Recommendation: Check for iptables in pre-req.sh #2383
Description
Describe the bug
We deployed Omnia recently (tag v1.6.1-4-g9eb3885b)
We ran into errors when executing local repo due to the iptables command not being present on the Control Plane
To Reproduce
Steps to reproduce the behavior:
- Install a minimal Ubuntu installation for the Control Plane
- When initializing the Local Repo we ran into the following errors:
TASK [configure_registry : Start and enable nerdctl-registry service] *******************************************************************************************
Tuesday 15 October 2024 22:05:34 +0000 (0:00:00.517) 0:02:06.220 *******
FAILED - RETRYING: [localhost]: Start and enable nerdctl-registry service (5 retries left).
FAILED - RETRYING: [localhost]: Start and enable nerdctl-registry service (4 retries left).
FAILED - RETRYING: [localhost]: Start and enable nerdctl-registry service (3 retries left).
FAILED - RETRYING: [localhost]: Start and enable nerdctl-registry service (2 retries left).
FAILED - RETRYING: [localhost]: Start and enable nerdctl-registry service (1 retries left).
fatal: [localhost]: FAILED! => {"attempts": 5, "changed": false, "msg": "Unable to start service nerdctl-registry: Job for nerdctl-registry.service failed because the control process exited with error code.\nSee "systemctl status nerdctl-registry.service" and "journalctl -xeu nerdctl-registry.service" for details.\n"}
TASK [configure_registry : Failed to start nerdctl-registry service] ********************************************************************************************
Tuesday 15 October 2024 22:06:31 +0000 (0:00:56.492) 0:03:02.713 *******
fatal: [localhost]: FAILED! => {"changed": false, "msg": "Failed to initiate nerdctl-registry service."}
** When we looked a bit deeper, we saw that iptables was not found **
failed to create shim task: OCI runtime create failed: runc create >
errors:\nfailed to create shim task: OCI runtime create failed: runc create failed: unable to start container process: error during container init: error running hook #0: error running hook: exit status 1, stdout: , stderr: time="2024-10-15T22:06:31Z" level=fatal msg="failed to call cni.Setup: plugin type=\"bridge\" failed (add): failed to locate iptables: exec: \"iptables\": executable file not found in $PATH"\nFailed to write to log, write /var/lib/nerdctl/1935db59/containers/default/c8150ec2c309fc21e8a3b8061922c7531341be38c41b309bf96c90f794fc932c/oci-hook.createRuntime.log: file already closed: unknown"
Simple fix = install iptables and re-run local repo
The suggestion is that the pre-req.sh script check that iptables is installed (this would have caught the issue and prevented the errors).
Expected behavior
A clear and concise description of what you expected to happen.
Screenshots
If applicable, add screenshots to help explain your problem.

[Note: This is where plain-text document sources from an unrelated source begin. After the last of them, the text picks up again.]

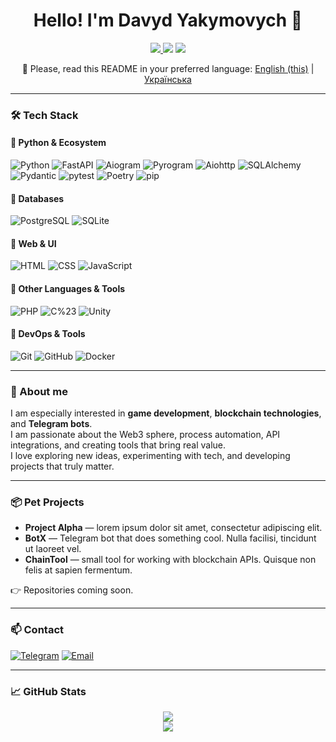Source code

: <h1 align="center">Hello! I'm Davyd Yakymovych 👋</h1>

<p align="center">
  <a href="https://t.me/dyakymov">
    <img src="https://img.shields.io/badge/Telegram-@dyakymov-2CA5E0?logo=telegram&logoColor=white" />
  </a>
  <img src="https://img.shields.io/badge/OS-Linux-%23007ACC?logo=linux&logoColor=white" />
  <img src="https://img.shields.io/badge/Editor-VSCode-007ACC?logo=visualstudiocode&logoColor=white" />
</p>

<p align="center">
  📌 Please, read this README in your preferred language:  
  <a href="README.md">English (this)</a> | <a href="README_uk.md">Українська</a>
</p>

---

### 🛠 Tech Stack

#### 🔹 Python & Ecosystem
![Python](https://img.shields.io/badge/Python-3.10%20|%203.11%20|%203.12%20|%203.13-blue?logo=python&logoColor=white)
![FastAPI](https://img.shields.io/badge/FastAPI-API-green?logo=fastapi)
![Aiogram](https://img.shields.io/badge/Aiogram-3.0-2CA5E0?logo=telegram)
![Pyrogram](https://img.shields.io/badge/Pyrogram-Fork-red?logo=telegram)
![Aiohttp](https://img.shields.io/badge/Aiohttp-async-lightblue?logo=python&logoColor=white)
![SQLAlchemy](https://img.shields.io/badge/SQLAlchemy-ORM-646464?logo=sqlite)
![Pydantic](https://img.shields.io/badge/Pydantic-Validation-0C7CD5?logo=python)
![pytest](https://img.shields.io/badge/pytest-testing-blue?logo=pytest)
![Poetry](https://img.shields.io/badge/Poetry-dependency--mgmt-60A5FA?logo=python)
![pip](https://img.shields.io/badge/pip-package--mgmt-blue?logo=pypi&logoColor=white)

#### 🔹 Databases
![PostgreSQL](https://img.shields.io/badge/PostgreSQL-db-336791?logo=postgresql&logoColor=white)
![SQLite](https://img.shields.io/badge/SQLite-light-blue?logo=sqlite&logoColor=white)

#### 🔹 Web & UI
![HTML](https://img.shields.io/badge/HTML-5-E34F26?logo=html5&logoColor=white)
![CSS](https://img.shields.io/badge/CSS-3-1572B6?logo=css3&logoColor=white)
![JavaScript](https://img.shields.io/badge/JavaScript-ES6-F7DF1E?logo=javascript&logoColor=black)

#### 🔹 Other Languages & Tools
![PHP](https://img.shields.io/badge/PHP-basic-777BB4?logo=php&logoColor=white)
![C%23](https://img.shields.io/badge/C%23-basic-68217A?logo=csharp&logoColor=white)
![Unity](https://img.shields.io/badge/Unity-game_dev-black?logo=unity&logoColor=white)

#### 🔹 DevOps & Tools
![Git](https://img.shields.io/badge/Git-version%20control-F05032?logo=git&logoColor=white)
![GitHub](https://img.shields.io/badge/GitHub-profile-181717?logo=github)
![Docker](https://img.shields.io/badge/Docker-container-blue?logo=docker&logoColor=white)

---

### 🎯 About me

I am especially interested in **game development**, **blockchain technologies**, and **Telegram bots**.  
I am passionate about the Web3 sphere, process automation, API integrations, and creating tools that bring real value.  
I love exploring new ideas, experimenting with tech, and developing projects that truly matter.

---

### 📦 Pet Projects

- **Project Alpha** — lorem ipsum dolor sit amet, consectetur adipiscing elit.  
- **BotX** — Telegram bot that does something cool. Nulla facilisi, tincidunt ut laoreet vel.  
- **ChainTool** — small tool for working with blockchain APIs. Quisque non felis at sapien fermentum.

👉 Repositories coming soon.

---

### 📫 Contact

[![Telegram](https://img.shields.io/badge/@dyakymov-%2300acee.svg?logo=telegram&logoColor=white)](https://t.me/dyakymov)
[![Email](https://img.shields.io/badge/Email-davidyakymovych%40gmail.com-red?logo=gmail&logoColor=white)](mailto:davidyakymovych+github@gmail.com)

---

### 📈 GitHub Stats

<p align="center">
  <img src="https://github-readme-stats.vercel.app/api?username=dyakymov-it&show_icons=true&theme=tokyonight&hide=stars" />
  <br>
  <img src="https://github-readme-streak-stats.herokuapp.com?user=dyakymov-it&theme=tokyonight&hide_border=true" />
</p>
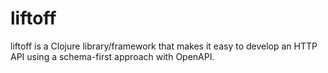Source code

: # liftoff

liftoff is a Clojure library/framework that makes it easy to develop an HTTP API using a schema-first approach with OpenAPI.
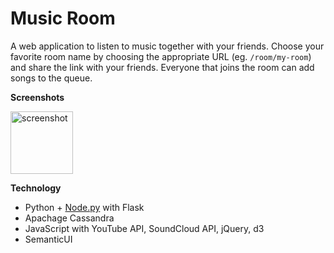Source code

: # Music Room

A web application to listen to music together with your friends. Choose your
favorite room name by choosing the appropriate URL (eg. `/room/my-room`) and
share the link with your friends. Everyone that joins the room can add songs
to the queue.

__Screenshots__

<img height="100px" src="https://i.imgur.com/fYzsesE.png" alt="screenshot">

__Technology__

  [Node.py]: https://nodepy.org/

* Python + [Node.py] with Flask
* Apachage Cassandra
* JavaScript with YouTube API, SoundCloud API, jQuery, d3
* SemanticUI
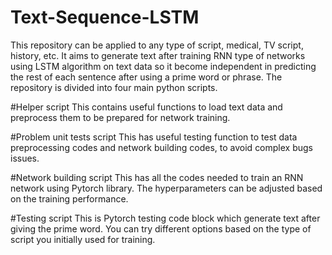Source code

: # Text-Sequence-LSTM

This repository can be applied to any type of script, medical, TV script, history, etc. It aims to generate text after training RNN type of networks using LSTM algorithm on text data so it become independent in predicting the rest of each sentence after using a prime word or phrase. 
The repository is divided into four main python scripts. 

#Helper script
This contains useful functions to load text data and preprocess them to be prepared for network training.

#Problem unit tests script
This has useful testing function to test data preprocessing codes and network building codes, to avoid complex bugs issues. 

#Network building script
This has all the codes needed to train an RNN network using Pytorch library. The hyperparameters can be adjusted based on the training performance.

#Testing script
This is Pytorch testing code block which generate text after giving the prime word. You can try different options based on the type of script you initially used for training. 

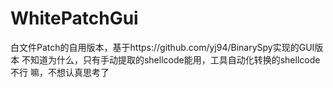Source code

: # WhitePatchGui
白文件Patch的自用版本，基于https://github.com/yj94/BinarySpy实现的GUI版本   不知道为什么，只有手动提取的shellcode能用，工具自动化转换的shellcode不行   嘛，不想认真思考了

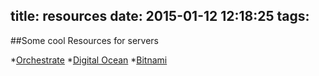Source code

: title: resources
date: 2015-01-12 12:18:25
tags:
---
##Some cool Resources for servers

*[Orchestrate](https://orchestrate.io)
*[Digital Ocean](https://digitalocean.com)
*[Bitnami](https://bitnami.com/)
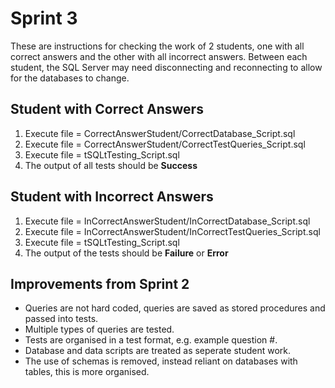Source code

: # Sprint 3
These are instructions for checking the work of 2 students, one with all correct answers and the other with all incorrect answers. Between each student, the SQL Server may need disconnecting and reconnecting to allow for the databases to change.

## Student with Correct Answers
1. Execute file = CorrectAnswerStudent/CorrectDatabase_Script.sql
2. Execute file = CorrectAnswerStudent/CorrectTestQueries_Script.sql
3. Execute file = tSQLtTesting_Script.sql
4. The output of all tests should be **Success**

## Student with Incorrect Answers
1. Execute file = InCorrectAnswerStudent/InCorrectDatabase_Script.sql
2. Execute file = InCorrectAnswerStudent/InCorrectTestQueries_Script.sql
3. Execute file = tSQLtTesting_Script.sql
4. The output of the tests should be **Failure** or **Error**

## Improvements from Sprint 2
- Queries are not hard coded, queries are saved as stored procedures and passed into tests.
- Multiple types of queries are tested.
- Tests are organised in a test format, e.g. example question #.
- Database and data scripts are treated as seperate student work.
- The use of schemas is removed, instead reliant on databases with tables, this is more organised.
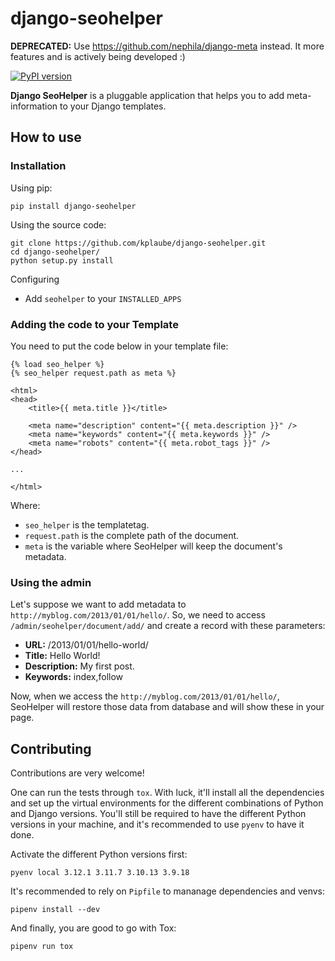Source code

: # django-seohelper

**DEPRECATED:** Use https://github.com/nephila/django-meta instead. It more features and is actively being developed :)

[![PyPI version](https://badge.fury.io/py/django-seohelper.png)](http://badge.fury.io/py/django-seohelper)

**Django SeoHelper** is a pluggable application that helps you to add
meta-information to your Django templates.

## How to use

### Installation

Using pip:

    pip install django-seohelper

Using the source code:

    git clone https://github.com/kplaube/django-seohelper.git
    cd django-seohelper/
    python setup.py install

Configuring

- Add `seohelper` to your `INSTALLED_APPS`

### Adding the code to your Template

You need to put the code below in your template file:

    {% load seo_helper %}
    {% seo_helper request.path as meta %}

    <html>
    <head>
        <title>{{ meta.title }}</title>

        <meta name="description" content="{{ meta.description }}" />
        <meta name="keywords" content="{{ meta.keywords }}" />
        <meta name="robots" content="{{ meta.robot_tags }}" />
    </head>

    ...

    </html>

Where:
- `seo_helper` is the templatetag.
- `request.path` is the complete path of the document.
- `meta` is the variable where SeoHelper will keep the document's metadata.

### Using the admin

Let's suppose we want to add metadata to `http://myblog.com/2013/01/01/hello/`. So,
we need to access `/admin/seohelper/document/add/` and create a record with these parameters:

- **URL:** /2013/01/01/hello-world/
- **Title:** Hello World!
- **Description:** My first post.
- **Keywords:** index,follow

Now, when we access the `http://myblog.com/2013/01/01/hello/`, SeoHelper will restore those data from database and will show these in your page.

## Contributing

Contributions are very welcome!

One can run the tests through `tox`. With luck, it'll
install all the dependencies and set up the virtual environments for the different
combinations of Python and Django versions. You'll still be required to have the
different Python versions in your machine, and it's recommended to use `pyenv` to
have it done.

Activate the different Python versions first:

    pyenv local 3.12.1 3.11.7 3.10.13 3.9.18

It's recommended to rely on `Pipfile` to mananage dependencies and venvs:

    pipenv install --dev

And finally, you are good to go with Tox:

    pipenv run tox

Desktop (please complete the following information):
The Control Plane server was installed with Ubuntu 22.04.5 - minimal install
Smartphone (please complete the following information):
- Device: [e.g. iPhone6]
- OS: [e.g. iOS8.1]
- Browser [e.g. stock browser, safari]
- Version [e.g. 22]
Additional context
Today, on this page: https://omnia-doc.readthedocs.io/en/latest/InstallationGuides/index.html
- I noticed this note "..Additionally, the control plane must have a full-featured operating system installed."
- Presumably, if we had performed a full install, we may not have hit this error (I have not tested / confirmed this).
I still recommend adding capability in pre-req.sh to verify that iptables is installed. IN the case of our minimal install, it was the only Control Plane package-related failure we ran into.